La concurrence comme moteur de qualité et d'efficacité
Selon Asfam, la concurrence entre prestataires améliore également les conditions de travail des proches aidants : « La concurrence stimule la création de meilleures conditions-cadres pour les proches aidants, qui font partie de nos principaux critères de décision. »
L’idée d’employer directement des proches aidants a gagné en popularité ces dernières années. Cela exige un modèle opérationnel qui offre un soutien à la fois professionnel et organisationnel, tout en restant fidèle à sa mission principale.
Carela décrit son approche comme holistique : « Nous accompagnons et soutenons nos proches aidants sur les plans professionnel, financier et émotionnel. Nos professionnels de santé offrent des conseils personnalisés sur place, forment aux techniques de soins et aident dans les démarches administratives ou la coordination avec les assurances sociales. »
Une juste rémunération permet également de financer d’autres services de répit. L’accompagnement émotionnel est tout aussi essentiel : « Nous sommes souvent les premiers à demander aux proches aidants comment ils vont, et pas seulement à nous intéresser à l’état de la personne soignée. »
Focalisation sur les compétences clés et mise en réseau
Pflegwegweiser plaide pour une focalisation stratégique sur les compétences clés dans l'accompagnement des proches aidants : « Notre coopération étroite avec des partenaires scientifiques permet une évaluation basée sur des preuves des prestations de soins. Nous nous concentrons sur le soutien des proches aidants et intégrons des prestations spécialisées par le biais de partenaires externes. » Des outils numériques sont également utilisés pour améliorer l’efficacité et alléger le quotidien des proches aidants.
La question de savoir si les prestataires privés agissent moins avantageusement que les organisations à but non lucratif ou proches de l'État est nuancée par les entreprises privées elles-mêmes.

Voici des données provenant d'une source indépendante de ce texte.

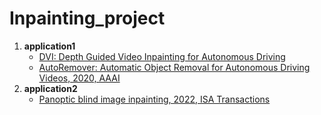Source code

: # Inpainting_project

1. **application1**
   - [DVI: Depth Guided Video Inpainting for Autonomous Driving](https://github.com/sibozhang/Depth-Guided-Inpainting?tab=readme-ov-file)
   - [AutoRemover: Automatic Object Removal for Autonomous Driving Videos, 2020, AAAI](https://arxiv.org/pdf/1911.12588.pdf)
2. **application2**
   - [Panoptic blind image inpainting, 2022, ISA Transactions](https://pdf.sciencedirectassets.com/271436/1-s2.0-S0019057823X00020/1-s2.0-S0019057822005596/main.pdf?X-Amz-Security-Token=IQoJb3JpZ2luX2VjEKb%2F%2F%2F%2F%2F%2F%2F%2F%2F%2FwEaCXVzLWVhc3QtMSJHMEUCIQDHlqTp2duZe2CMnUd6tpv0AU7X%2FyvoPWTHPC7Ym3u8igIgejDnffgkJykGTxZm9MbNkljVRJtlGI0j1YcG%2BDh3z%2BQquwUIz%2F%2F%2F%2F%2F%2F%2F%2F%2F%2F%2FARAFGgwwNTkwMDM1NDY4NjUiDH2vAj0U29QRtTi80yqPBRzYqaQjgszhCQhXUd8CcppZ9q%2Fl00ooyQ7s9XZTqqWdhxHaHQAHq2XZVLWQn4d%2FZXdZvf%2Fkz%2BC7rEgjUsuOje4JnATBum4zFmk7UaXvlwn3p%2F4DX%2FOcRuPVSWiCRryXoxxBkrszqw4yWT2hJgAa%2FphLu8Gmxs3fjA%2FSq8TMcWPcQkL07Sh5GwTXYbtSg4xeQIf7MCW4u78eCOOgtBtncEdLSsHRn1LxSJPniflmORBl88Fn%2FuMWCYKPFEIpdu7X52wkYz0%2FeFb2Ca9vV8KjsyWQUHL4jHZvu8yv%2BQWHgn9nk5xUDXMiLiAuvI11MP9JWprFL495OHKKN4%2FmWCkHK7KHHVs1Oa5IQmdDslhoIatzw1cZ4b%2B172qTbV1lOfJ0zEGiX2QC6Gy7AdQBc%2BciP3Dm1S1x0MXHklTqwpmL6K7CwJbqscUnI0L8r7dMPq%2BSsWQMo7ag9RAH%2BSDZB9ah2PLtRWNLvRg%2FeF3wJxsdMdKX8ZArxJZzPo31%2F9S4SOSvpuxHJ77o0zMqYzaajkXRR8KIoPtcXNChYg6vdLHrVvglIjVKUXAKLwjryTIccWqeielngjKSdeJm7A8zkVqLrha7kSrhsd8unUyHtYZxRCkZyZps1ogy9UApUb607jCI%2BB0z7NVhrMGOiBDgOpX4sv7HjJRVIJZQujMfMC9PVIHFOg1Ld7m1aqnPsbnpcMuBN%2Bzyd2ErumCeCphCz3PHLWUiL3wF8hq5%2BH%2F9DFfkOS4rpHTxJeXztsdcy0ukbMrDzCj%2BvcnZZtKWqskptEaP1BagxcBts%2BZIVwkNrza8mAt5Te0U4NrGfXu8uiF%2FUm1Xa%2BVCaNE8CUy5QwQZG3DlldqLeQcVYJiua81SC5%2FosMcwwufIsAY6sQE8FRogHNOiXJl7Rnc998GbdD48wV2vEXJZ%2FO%2Bn6qifbyL%2FYYeXPoyK2LTUlQ9t6FH%2BkEcgHVTYvAdK%2FUiZBCA1r7vQdd95QzUJXo80WnuDBK3K%2BHluEMh285xcBvr3gEQAvnu2vpXGYW27ng1rjFCn1Id1biUVzDADo2XEIW6%2F%2FUVpuhIf1G4u5m7ZrvPGpSWi3gPDEcdtX7sqkU69WoVWx%2FqGhSaK6t1ckr0Jo1Vw7W4%3D&X-Amz-Algorithm=AWS4-HMAC-SHA256&X-Amz-Date=20240407T064224Z&X-Amz-SignedHeaders=host&X-Amz-Expires=300&X-Amz-Credential=ASIAQ3PHCVTY3TBBSYHY%2F20240407%2Fus-east-1%2Fs3%2Faws4_request&X-Amz-Signature=9d7a85e5764494a0bae5fa628340fb6f2694feff1a930e3bd252acb171d57239&hash=c2e6b19e2b290afd5b5b3f6f50802b8f810d3a4b6fe97467cc434ecc63ea7832&host=68042c943591013ac2b2430a89b270f6af2c76d8dfd086a07176afe7c76c2c61&pii=S0019057822005596&tid=spdf-068eff5f-d813-46b8-a170-26829992a76d&sid=1cc288d69f106740af88a7d5bb137e7c5522gxrqa&type=client&tsoh=d3d3LnNjaWVuY2VkaXJlY3QuY29t&ua=13085d51575a57575d56&rr=87080996feb489e2&cc=in)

Elles soulignent que, bien que la sécurité financière des entreprises étatiques ou à but non lucratif présente certains avantages, elle peut aussi entraîner des coûts plus élevés ou une moindre dynamique d'innovation. Selon Asfam, la pression du marché a des effets positifs sur la qualité et l'efficacité, car l'innovation et l'adaptation sont essentielles pour assurer leur pérennité.
Éviter les conflits d'intérêts grâce à la spécialisation
Néanmoins, des défis subsistent, notamment lorsque différents services – tels que les soins professionnels et l’emploi de proches aidants – sont proposés au sein d'une même structure. Une séparation organisationnelle claire et des offres spécialisées permettent de limiter les conflits d’intérêts. Comme le souligne Asfam : « Nous nous concentrons exclusivement sur les besoins spécifiques des proches aidants, de la formation de base à la formation continue ciblée en passant par le soutien émotionnel. »
Face à l'augmentation des besoins en soins, à la prévalence des maladies chroniques, à une société plus mobile et à l’évolution des structures familiales, continuer comme avant semble de plus en plus irréaliste. Les expériences des prestataires montrent qu’il est possible de mieux soutenir les proches aidants sans tomber dans des conflits d’intérêts, à condition de suivre une stratégie claire et de miser sur la qualité, la mise en réseau et la spécialisation. De telles réformes pourraient rendre le système de soins adapté aux décennies à venir – pour le bien de ceux qui en ont le plus besoin.